TASK GOAL -> The entries below hold a line with "Sample MT-01: Mechanical" and a line with "Sample MT-02: Coupled". Return those lines and all that lie between them, exactly and only.
MATERIAL TO PROCESS Block Start
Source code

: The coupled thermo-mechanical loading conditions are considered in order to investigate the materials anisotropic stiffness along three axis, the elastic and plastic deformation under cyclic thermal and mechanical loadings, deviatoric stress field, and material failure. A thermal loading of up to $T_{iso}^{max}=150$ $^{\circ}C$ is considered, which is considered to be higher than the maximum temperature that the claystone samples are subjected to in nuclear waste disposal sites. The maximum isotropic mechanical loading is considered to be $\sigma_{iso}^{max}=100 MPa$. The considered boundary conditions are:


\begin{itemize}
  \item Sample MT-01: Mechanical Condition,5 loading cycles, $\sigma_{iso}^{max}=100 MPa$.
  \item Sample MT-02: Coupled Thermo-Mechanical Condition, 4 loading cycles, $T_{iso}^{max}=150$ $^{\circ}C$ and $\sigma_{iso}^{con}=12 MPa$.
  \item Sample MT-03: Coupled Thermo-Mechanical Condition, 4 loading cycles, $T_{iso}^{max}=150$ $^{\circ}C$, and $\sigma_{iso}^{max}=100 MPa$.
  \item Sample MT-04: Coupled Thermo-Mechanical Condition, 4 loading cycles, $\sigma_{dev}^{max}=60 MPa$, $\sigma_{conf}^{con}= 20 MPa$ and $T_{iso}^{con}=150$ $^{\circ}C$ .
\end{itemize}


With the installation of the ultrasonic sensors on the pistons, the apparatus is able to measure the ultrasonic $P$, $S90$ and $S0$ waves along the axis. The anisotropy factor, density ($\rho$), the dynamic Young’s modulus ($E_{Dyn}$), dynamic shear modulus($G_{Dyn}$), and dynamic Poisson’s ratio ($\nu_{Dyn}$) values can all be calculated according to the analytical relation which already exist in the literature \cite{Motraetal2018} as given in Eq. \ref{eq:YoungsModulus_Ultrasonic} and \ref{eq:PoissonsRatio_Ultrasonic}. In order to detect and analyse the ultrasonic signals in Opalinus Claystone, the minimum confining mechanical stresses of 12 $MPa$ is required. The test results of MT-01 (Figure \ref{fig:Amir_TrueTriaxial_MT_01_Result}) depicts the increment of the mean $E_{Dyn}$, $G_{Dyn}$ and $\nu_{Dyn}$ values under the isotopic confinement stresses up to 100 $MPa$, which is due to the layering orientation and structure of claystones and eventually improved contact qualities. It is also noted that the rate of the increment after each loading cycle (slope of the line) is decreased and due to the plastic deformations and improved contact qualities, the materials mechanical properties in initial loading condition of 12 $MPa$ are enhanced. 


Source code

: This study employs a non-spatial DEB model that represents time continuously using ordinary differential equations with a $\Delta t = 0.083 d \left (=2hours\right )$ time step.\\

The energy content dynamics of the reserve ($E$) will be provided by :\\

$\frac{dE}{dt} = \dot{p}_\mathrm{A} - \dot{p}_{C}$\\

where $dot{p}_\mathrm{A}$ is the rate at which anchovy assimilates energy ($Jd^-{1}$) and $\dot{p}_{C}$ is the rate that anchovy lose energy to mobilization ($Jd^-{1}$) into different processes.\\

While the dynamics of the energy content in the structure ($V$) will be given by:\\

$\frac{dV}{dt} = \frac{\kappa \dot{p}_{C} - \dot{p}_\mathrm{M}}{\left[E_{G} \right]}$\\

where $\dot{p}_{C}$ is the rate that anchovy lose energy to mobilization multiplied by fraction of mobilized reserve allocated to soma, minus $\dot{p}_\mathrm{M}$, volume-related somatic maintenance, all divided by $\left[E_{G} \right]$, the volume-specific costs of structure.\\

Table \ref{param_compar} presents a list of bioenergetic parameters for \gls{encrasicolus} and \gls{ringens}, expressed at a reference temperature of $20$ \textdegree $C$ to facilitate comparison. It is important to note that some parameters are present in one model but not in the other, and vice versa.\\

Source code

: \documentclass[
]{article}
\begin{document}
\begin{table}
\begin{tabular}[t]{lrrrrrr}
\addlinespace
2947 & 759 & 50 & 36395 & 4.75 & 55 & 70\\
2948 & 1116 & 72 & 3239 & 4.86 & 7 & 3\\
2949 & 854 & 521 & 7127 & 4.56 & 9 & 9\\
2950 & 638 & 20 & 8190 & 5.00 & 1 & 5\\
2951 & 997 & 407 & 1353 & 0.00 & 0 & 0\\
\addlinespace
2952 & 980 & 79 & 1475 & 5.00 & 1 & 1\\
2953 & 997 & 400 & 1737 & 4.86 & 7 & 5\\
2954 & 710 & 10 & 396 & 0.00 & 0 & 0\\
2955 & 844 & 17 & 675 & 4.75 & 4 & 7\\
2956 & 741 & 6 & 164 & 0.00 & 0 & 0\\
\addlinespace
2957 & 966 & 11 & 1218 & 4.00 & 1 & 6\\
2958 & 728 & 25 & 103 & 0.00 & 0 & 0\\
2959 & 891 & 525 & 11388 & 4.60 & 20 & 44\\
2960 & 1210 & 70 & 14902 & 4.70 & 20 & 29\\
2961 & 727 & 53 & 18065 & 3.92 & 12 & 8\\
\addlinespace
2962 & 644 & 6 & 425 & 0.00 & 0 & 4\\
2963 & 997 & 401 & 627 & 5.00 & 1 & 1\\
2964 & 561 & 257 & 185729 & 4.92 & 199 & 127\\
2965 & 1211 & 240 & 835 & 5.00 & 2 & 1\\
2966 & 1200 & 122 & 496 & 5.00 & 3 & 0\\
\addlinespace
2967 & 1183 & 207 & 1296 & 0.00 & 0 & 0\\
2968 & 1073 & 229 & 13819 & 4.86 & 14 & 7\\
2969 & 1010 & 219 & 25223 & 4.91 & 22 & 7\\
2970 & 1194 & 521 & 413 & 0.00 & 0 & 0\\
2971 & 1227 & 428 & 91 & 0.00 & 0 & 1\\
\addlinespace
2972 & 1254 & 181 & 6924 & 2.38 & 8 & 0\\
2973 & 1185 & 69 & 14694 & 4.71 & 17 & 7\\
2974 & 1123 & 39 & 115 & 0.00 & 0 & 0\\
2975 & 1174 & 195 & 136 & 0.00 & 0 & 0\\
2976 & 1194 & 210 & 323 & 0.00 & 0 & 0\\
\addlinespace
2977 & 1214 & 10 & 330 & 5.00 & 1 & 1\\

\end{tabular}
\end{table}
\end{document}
MATERIAL TO PROCESS Block End
RESPONSE ->
  \item Sample MT-01: Mechanical Condition,5 loading cycles, $\sigma_{iso}^{max}=100 MPa$.
  \item Sample MT-02: Coupled Thermo-Mechanical Condition, 4 loading cycles, $T_{iso}^{max}=150$ $^{\circ}C$ and $\sigma_{iso}^{con}=12 MPa$.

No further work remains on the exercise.